The Boy in the Bubble
Born with Severe Combined Immunodeficiency (SCID), a disorder preventing the immune system from working, David Vetter, or ‘The Boy in the Bubble’, became famous during his short life for living in a completely sterile environment. At the time this was the only option for children born with SCID until a bone marrow transplant could be performed.
Ten seconds after being born David was placed inside a specially sterilised chamber, where he would remain, for the most part, for the rest of his life. It had been expected that a David’s sister would donate bone marrow, however, she was not a match. Everything that entered the cocoon had to be first sterilised in a chamber of ethylene oxide at 60˚C for four hours before being aerated for seven days. David was touched only through plastic gloves that lined the walls of the cocoon.
He was given as normal a life as possible, with a formal education and access to television, although on one occasion he complained: “Why school? Why did you make me learn to read? What good will it do? I won’t ever be able to do anything anyway. So why?”His condition was explained to him when, at four years old, he realised he could poke holes in his cocoon.
As David grew so did the cocoon and, as he longed to explore what he saw out of the window and on TV, a transport chamber and an additional cocoon at his parents’ home were built. On one occasion he attended a screening of Return of the Jedi at a local cinema in his transport chamber. Furthermore, researchers at NASA constructed a suit that would allow David to walk around more freely, though David was somewhat resistant to using it.
Due to a lack of proper human contact David’s behaviour grew increasingly erratic. As he entered his teens he became angry and depressed and was perpetually anxious about germs, experiencing repeated nightmares about ‘The King of Germs’. The case raised numerous ethical questions, the government discussed cutting funding for research into finding a cure, and public support lacked.
Then, in 1983, the doctors that had initially encouraged David’s parents to have David in the first place, proposed to give him an unmatched bone marrow transplant.
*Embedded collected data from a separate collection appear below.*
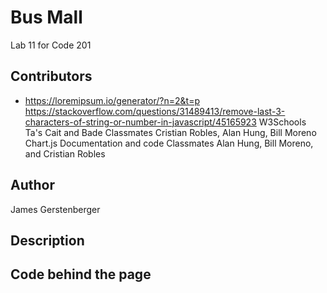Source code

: # Bus Mall
Lab 11 for Code 201

## Contributors
* https://loremipsum.io/generator/?n=2&t=p
https://stackoverflow.com/questions/31489413/remove-last-3-characters-of-string-or-number-in-javascript/45165923
W3Schools
Ta's Cait and Bade
Classmates Cristian Robles, Alan Hung, Bill Moreno
Chart.js Documentation and code
Classmates Alan Hung, Bill Moreno, and Cristian Robles

## Author
James Gerstenberger

## Description


## Code behind the page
Initially it seemed that transplant had gone well, and there was hope that David might be able to leave the bubble, however, a few months later David became sick for the first time in his life; suffering diarrhea, fever, severe vomiting and intestinal bleeding. David had to be taken out of the bubble for treatment. Out of the bubble, he worsened and sank into a coma. His mother was able to touch his skin for the first and last time. He died on February 22, 1984 aged 12.